La soluzione più semplice a questo problema consiste nell'inviare il documento digitale a un servizio di timestamping che lo conservi in una ”digital safety deposit box” che soddisfi entrambi i requisiti indicati sopra. L'aspetto negativo di questo approccio è che compromette la privacy della persona che invia il documento e non elimina la possibilità che il documento venga danneggiato quando viene inviato al servizio o memorizzato dallo stesso.
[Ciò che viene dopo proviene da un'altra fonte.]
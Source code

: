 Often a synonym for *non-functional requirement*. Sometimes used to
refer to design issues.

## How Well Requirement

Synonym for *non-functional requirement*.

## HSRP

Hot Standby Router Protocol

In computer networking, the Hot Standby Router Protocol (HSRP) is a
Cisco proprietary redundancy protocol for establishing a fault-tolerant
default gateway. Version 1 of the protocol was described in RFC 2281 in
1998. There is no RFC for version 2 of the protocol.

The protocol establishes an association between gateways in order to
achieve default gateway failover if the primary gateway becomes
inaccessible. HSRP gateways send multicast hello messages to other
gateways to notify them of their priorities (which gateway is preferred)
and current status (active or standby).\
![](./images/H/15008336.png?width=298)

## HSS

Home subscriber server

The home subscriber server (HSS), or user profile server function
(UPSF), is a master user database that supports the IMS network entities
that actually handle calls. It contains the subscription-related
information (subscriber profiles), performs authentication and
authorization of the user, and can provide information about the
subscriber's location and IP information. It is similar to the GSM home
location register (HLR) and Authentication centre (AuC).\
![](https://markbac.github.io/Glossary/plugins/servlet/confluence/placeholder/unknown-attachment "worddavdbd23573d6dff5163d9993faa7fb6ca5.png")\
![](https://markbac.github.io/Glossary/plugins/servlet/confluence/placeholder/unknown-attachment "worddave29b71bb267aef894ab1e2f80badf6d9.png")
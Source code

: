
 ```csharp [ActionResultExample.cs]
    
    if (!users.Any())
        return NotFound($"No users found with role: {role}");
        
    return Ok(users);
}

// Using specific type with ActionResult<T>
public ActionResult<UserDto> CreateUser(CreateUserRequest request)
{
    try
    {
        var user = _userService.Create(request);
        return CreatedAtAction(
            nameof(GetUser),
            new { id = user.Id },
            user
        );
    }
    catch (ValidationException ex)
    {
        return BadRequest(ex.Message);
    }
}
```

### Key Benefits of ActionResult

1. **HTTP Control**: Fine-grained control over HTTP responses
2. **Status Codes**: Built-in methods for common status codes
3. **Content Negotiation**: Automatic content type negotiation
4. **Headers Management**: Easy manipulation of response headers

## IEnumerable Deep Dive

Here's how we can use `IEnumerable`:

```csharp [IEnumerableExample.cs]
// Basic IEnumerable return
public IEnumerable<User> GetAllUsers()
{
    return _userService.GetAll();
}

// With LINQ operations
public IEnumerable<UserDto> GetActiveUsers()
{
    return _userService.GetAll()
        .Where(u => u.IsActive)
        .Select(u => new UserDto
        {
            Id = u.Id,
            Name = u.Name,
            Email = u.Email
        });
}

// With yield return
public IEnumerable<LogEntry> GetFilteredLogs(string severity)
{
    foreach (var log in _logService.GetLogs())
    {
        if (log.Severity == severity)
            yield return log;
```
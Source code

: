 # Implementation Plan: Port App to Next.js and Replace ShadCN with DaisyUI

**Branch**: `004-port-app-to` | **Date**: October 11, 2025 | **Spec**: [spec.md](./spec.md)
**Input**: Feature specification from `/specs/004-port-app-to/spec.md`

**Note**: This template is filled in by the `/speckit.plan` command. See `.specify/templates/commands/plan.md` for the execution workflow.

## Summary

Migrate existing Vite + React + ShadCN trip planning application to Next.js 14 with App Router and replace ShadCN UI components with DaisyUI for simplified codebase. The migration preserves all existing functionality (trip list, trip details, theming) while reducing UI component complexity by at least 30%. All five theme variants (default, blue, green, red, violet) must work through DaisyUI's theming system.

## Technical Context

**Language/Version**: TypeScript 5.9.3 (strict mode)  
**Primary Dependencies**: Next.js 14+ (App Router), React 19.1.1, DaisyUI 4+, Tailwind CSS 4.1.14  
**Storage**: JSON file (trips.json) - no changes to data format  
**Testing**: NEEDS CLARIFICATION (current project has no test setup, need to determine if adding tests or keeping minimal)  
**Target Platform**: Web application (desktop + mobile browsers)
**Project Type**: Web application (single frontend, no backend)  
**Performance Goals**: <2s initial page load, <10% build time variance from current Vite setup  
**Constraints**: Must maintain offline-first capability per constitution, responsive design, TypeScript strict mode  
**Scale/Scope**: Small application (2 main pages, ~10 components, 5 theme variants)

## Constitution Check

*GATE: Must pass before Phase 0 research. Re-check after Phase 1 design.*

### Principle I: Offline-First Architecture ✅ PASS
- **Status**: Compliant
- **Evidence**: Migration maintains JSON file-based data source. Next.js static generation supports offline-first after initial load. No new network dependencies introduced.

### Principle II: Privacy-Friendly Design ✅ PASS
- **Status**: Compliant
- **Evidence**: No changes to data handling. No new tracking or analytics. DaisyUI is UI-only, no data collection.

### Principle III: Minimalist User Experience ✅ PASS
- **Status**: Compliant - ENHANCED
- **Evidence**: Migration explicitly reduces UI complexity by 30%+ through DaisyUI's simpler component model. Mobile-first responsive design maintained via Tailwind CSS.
La soluzione a cui sono giunti Haber e Stornetta è stata invece quella di sottoporre il documento a un algoritmo di hashing crittografico, che produce un ID univoco per il documento. Se viene modificato anche un singolo bit del documento e questo viene sottoposto nuovamente all'algoritmo di hashing, l'ID che ne risulterà sarà completamente diverso. Questo concetto è stato abbinato all'idea connessa di firma digitale, che può essere utilizzata per identificare in modo univoco il firmatario. In questo modo, invece di inviare l'intero documento a un servizio di timestamping, gli utenti possono semplicemente inviare il valore di hash crittografico, che poteva essere a sua volta firmato dal servizio per assicurarsi che fosse stato ricevuto in un determinato momento e non fosse stato corrotto — praticamente la stessa funzione che svolgono i notai per i documenti IRL.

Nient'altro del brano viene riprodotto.